*** DATASET RECORDS Section Begins ***
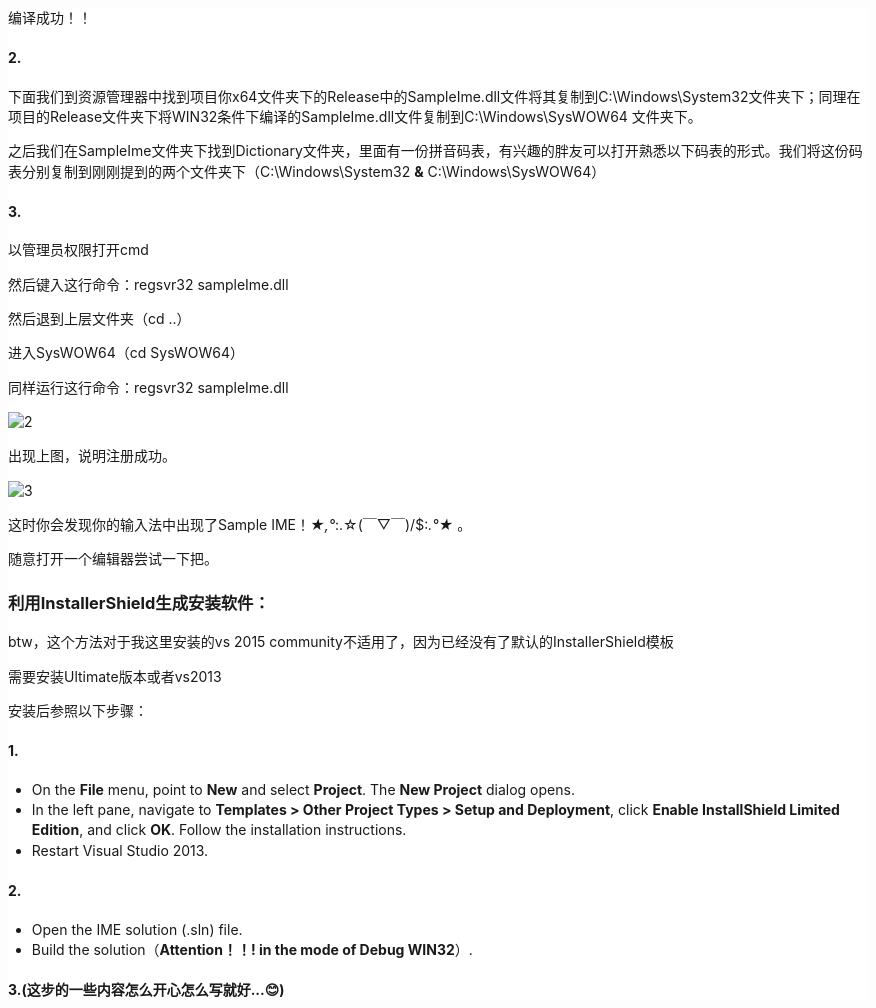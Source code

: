 编译成功！！

#### 2.

下面我们到资源管理器中找到项目你x64文件夹下的Release中的SampleIme.dll文件将其复制到C:\Windows\System32文件夹下；同理在项目的Release文件夹下将WIN32条件下编译的SampleIme.dll文件复制到C:\Windows\SysWOW64 文件夹下。

之后我们在SampleIme文件夹下找到Dictionary文件夹，里面有一份拼音码表，有兴趣的胖友可以打开熟悉以下码表的形式。我们将这份码表分别复制到刚刚提到的两个文件夹下（C:\Windows\System32 **&** C:\Windows\SysWOW64）

#### 3. 

以管理员权限打开cmd

然后键入这行命令：regsvr32 sampleIme.dll

然后退到上层文件夹（cd ..）

进入SysWOW64（cd SysWOW64）

同样运行这行命令：regsvr32 sampleIme.dll



![2](https://raw.githubusercontent.com/NJUSSJ/NJUSSJ.github.io/master/sources/2.png)



出现上图，说明注册成功。

![3](https://raw.githubusercontent.com/NJUSSJ/NJUSSJ.github.io/master/sources/3.png)



这时你会发现你的输入法中出现了Sample IME！*★,°*:.☆(￣▽￣)/$:*.°★* 。

随意打开一个编辑器尝试一下把。



### 利用InstallerShield生成安装软件：

btw，这个方法对于我这里安装的vs 2015 community不适用了，因为已经没有了默认的InstallerShield模板

需要安装Ultimate版本或者vs2013

安装后参照以下步骤：

#### 1.

- On the **File** menu, point to **New** and select **Project**. The **New Project** dialog opens.
- In the left pane, navigate to **Templates > Other Project Types > Setup and Deployment**, click **Enable InstallShield Limited Edition**, and click **OK**. Follow the installation instructions.
- Restart Visual Studio 2013.

#### 2.

- Open the IME solution (.sln) file.
- Build the solution（**Attention！！! in the mode of Debug WIN32**）.

#### 3.(这步的一些内容怎么开心怎么写就好...😊)
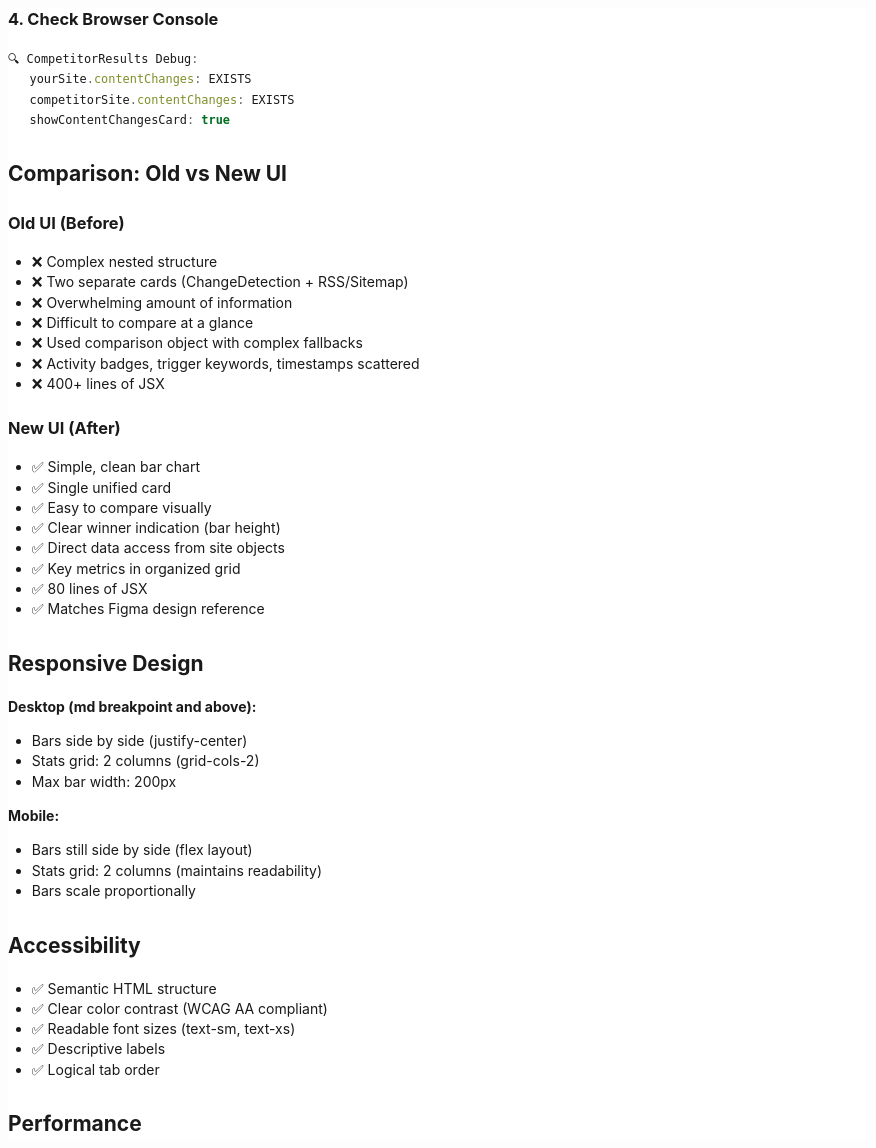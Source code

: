 ### 4. Check Browser Console
```javascript
🔍 CompetitorResults Debug:
   yourSite.contentChanges: EXISTS
   competitorSite.contentChanges: EXISTS
   showContentChangesCard: true
```

## Comparison: Old vs New UI

### Old UI (Before)
- ❌ Complex nested structure
- ❌ Two separate cards (ChangeDetection + RSS/Sitemap)
- ❌ Overwhelming amount of information
- ❌ Difficult to compare at a glance
- ❌ Used comparison object with complex fallbacks
- ❌ Activity badges, trigger keywords, timestamps scattered
- ❌ 400+ lines of JSX

### New UI (After)
- ✅ Simple, clean bar chart
- ✅ Single unified card
- ✅ Easy to compare visually
- ✅ Clear winner indication (bar height)
- ✅ Direct data access from site objects
- ✅ Key metrics in organized grid
- ✅ 80 lines of JSX
- ✅ Matches Figma design reference

## Responsive Design

**Desktop (md breakpoint and above):**
- Bars side by side (justify-center)
- Stats grid: 2 columns (grid-cols-2)
- Max bar width: 200px

**Mobile:**
- Bars still side by side (flex layout)
- Stats grid: 2 columns (maintains readability)
- Bars scale proportionally

## Accessibility

- ✅ Semantic HTML structure
- ✅ Clear color contrast (WCAG AA compliant)
- ✅ Readable font sizes (text-sm, text-xs)
- ✅ Descriptive labels
- ✅ Logical tab order

## Performance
*** DATASET RECORDS Section Ends ***
INSTRUCTIONS FOR THE TASK: Print verbatim every line above, apart from the pictures.

SOLVED PROBLEM:
Source code

: 编译成功！！

#### 2.

下面我们到资源管理器中找到项目你x64文件夹下的Release中的SampleIme.dll文件将其复制到C:\Windows\System32文件夹下；同理在项目的Release文件夹下将WIN32条件下编译的SampleIme.dll文件复制到C:\Windows\SysWOW64 文件夹下。

之后我们在SampleIme文件夹下找到Dictionary文件夹，里面有一份拼音码表，有兴趣的胖友可以打开熟悉以下码表的形式。我们将这份码表分别复制到刚刚提到的两个文件夹下（C:\Windows\System32 **&** C:\Windows\SysWOW64）

#### 3. 

以管理员权限打开cmd

然后键入这行命令：regsvr32 sampleIme.dll

然后退到上层文件夹（cd ..）

进入SysWOW64（cd SysWOW64）

同样运行这行命令：regsvr32 sampleIme.dll



![2](https://raw.githubusercontent.com/NJUSSJ/NJUSSJ.github.io/master/sources/2.png)



出现上图，说明注册成功。

![3](https://raw.githubusercontent.com/NJUSSJ/NJUSSJ.github.io/master/sources/3.png)



这时你会发现你的输入法中出现了Sample IME！*★,°*:.☆(￣▽￣)/$:*.°★* 。

随意打开一个编辑器尝试一下把。



### 利用InstallerShield生成安装软件：

btw，这个方法对于我这里安装的vs 2015 community不适用了，因为已经没有了默认的InstallerShield模板

需要安装Ultimate版本或者vs2013

安装后参照以下步骤：

#### 1.

- On the **File** menu, point to **New** and select **Project**. The **New Project** dialog opens.
- In the left pane, navigate to **Templates > Other Project Types > Setup and Deployment**, click **Enable InstallShield Limited Edition**, and click **OK**. Follow the installation instructions.
- Restart Visual Studio 2013.

#### 2.

- Open the IME solution (.sln) file.
- Build the solution（**Attention！！! in the mode of Debug WIN32**）.

#### 3.(这步的一些内容怎么开心怎么写就好...😊)
Source code

: ### 4. Check Browser Console
```javascript
🔍 CompetitorResults Debug:
   yourSite.contentChanges: EXISTS
   competitorSite.contentChanges: EXISTS
   showContentChangesCard: true
```

## Comparison: Old vs New UI

### Old UI (Before)
- ❌ Complex nested structure
- ❌ Two separate cards (ChangeDetection + RSS/Sitemap)
- ❌ Overwhelming amount of information
- ❌ Difficult to compare at a glance
- ❌ Used comparison object with complex fallbacks
- ❌ Activity badges, trigger keywords, timestamps scattered
- ❌ 400+ lines of JSX

### New UI (After)
- ✅ Simple, clean bar chart
- ✅ Single unified card
- ✅ Easy to compare visually
- ✅ Clear winner indication (bar height)
- ✅ Direct data access from site objects
- ✅ Key metrics in organized grid
- ✅ 80 lines of JSX
- ✅ Matches Figma design reference

## Responsive Design

**Desktop (md breakpoint and above):**
- Bars side by side (justify-center)
- Stats grid: 2 columns (grid-cols-2)
- Max bar width: 200px

**Mobile:**
- Bars still side by side (flex layout)
- Stats grid: 2 columns (maintains readability)
- Bars scale proportionally

## Accessibility

- ✅ Semantic HTML structure
- ✅ Clear color contrast (WCAG AA compliant)
- ✅ Readable font sizes (text-sm, text-xs)
- ✅ Descriptive labels
- ✅ Logical tab order

## Performance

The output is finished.